[INPUT RECORDS — start]

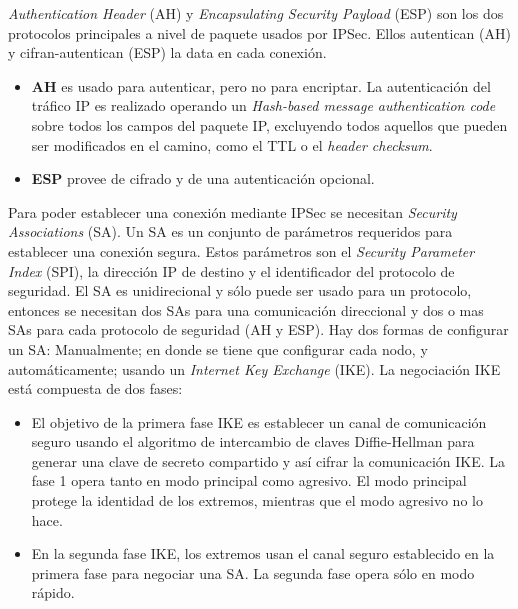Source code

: \documentclass[a4paper,12pt]{article}
\begin{document}
\textit{Authentication Header} (AH) y \textit{Encapsulating Security Payload} (ESP) son los dos protocolos principales a nivel de paquete usados por IPSec.
Ellos autentican (AH) y cifran-autentican (ESP) la data en cada conexión.
\begin{itemize}
 \item \textbf{AH} es usado para autenticar, pero no para encriptar. La autenticación del tráfico IP es realizado operando un \textit{Hash-based message authentication code} sobre todos los campos del paquete IP, excluyendo todos aquellos que pueden ser modificados en el camino, como el TTL o el \textit{header checksum}.
 \item \textbf{ESP} provee de cifrado y de una autenticación opcional.
\end{itemize}

Para poder establecer una conexión mediante IPSec se necesitan \textit{Security Associations} (SA). Un SA es un conjunto de parámetros requeridos para establecer una conexión segura.
Estos parámetros son el \textit{Security Parameter Index} (SPI), la dirección IP de destino y el identificador del protocolo de seguridad. El SA es unidirecional y sólo puede ser usado para un protocolo, entonces se necesitan dos
SAs para una comunicación direccional y dos o mas SAs para cada protocolo de seguridad (AH y ESP).
Hay dos formas de configurar un SA: Manualmente; en donde se tiene que configurar cada nodo, y automáticamente; usando un \textit{Internet Key Exchange} (IKE).
La negociación IKE está compuesta de dos fases:
\begin{itemize}
 \item El objetivo de la primera fase IKE es establecer un canal de comunicación seguro usando el algoritmo de intercambio de claves Diffie-Hellman para generar una clave de secreto compartido y así cifrar la comunicación IKE.
 La fase 1 opera tanto en modo principal como agresivo. El modo principal protege la identidad de los extremos, mientras que el modo agresivo no lo hace.
 \item En la segunda fase IKE, los extremos usan el canal seguro establecido en la primera fase para negociar una SA. La segunda fase opera sólo en modo rápido.
\end{itemize}
\end{document}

[INPUT RECORDS — finish]

[EXERCISE AIM]:
Would you please give the material above again, unchanged but without pictures?

[TASK OUTPUT]:
Source code

: \documentclass[a4paper,12pt]{article}
\begin{document}
\textit{Authentication Header} (AH) y \textit{Encapsulating Security Payload} (ESP) son los dos protocolos principales a nivel de paquete usados por IPSec.
Ellos autentican (AH) y cifran-autentican (ESP) la data en cada conexión.
\begin{itemize}
 \item \textbf{AH} es usado para autenticar, pero no para encriptar. La autenticación del tráfico IP es realizado operando un \textit{Hash-based message authentication code} sobre todos los campos del paquete IP, excluyendo todos aquellos que pueden ser modificados en el camino, como el TTL o el \textit{header checksum}.
 \item \textbf{ESP} provee de cifrado y de una autenticación opcional.
\end{itemize}

Para poder establecer una conexión mediante IPSec se necesitan \textit{Security Associations} (SA). Un SA es un conjunto de parámetros requeridos para establecer una conexión segura.
Estos parámetros son el \textit{Security Parameter Index} (SPI), la dirección IP de destino y el identificador del protocolo de seguridad. El SA es unidirecional y sólo puede ser usado para un protocolo, entonces se necesitan dos
SAs para una comunicación direccional y dos o mas SAs para cada protocolo de seguridad (AH y ESP).
Hay dos formas de configurar un SA: Manualmente; en donde se tiene que configurar cada nodo, y automáticamente; usando un \textit{Internet Key Exchange} (IKE).
La negociación IKE está compuesta de dos fases:
\begin{itemize}
 \item El objetivo de la primera fase IKE es establecer un canal de comunicación seguro usando el algoritmo de intercambio de claves Diffie-Hellman para generar una clave de secreto compartido y así cifrar la comunicación IKE.
 La fase 1 opera tanto en modo principal como agresivo. El modo principal protege la identidad de los extremos, mientras que el modo agresivo no lo hace.
 \item En la segunda fase IKE, los extremos usan el canal seguro establecido en la primera fase para negociar una SA. La segunda fase opera sólo en modo rápido.
\end{itemize}
\end{document}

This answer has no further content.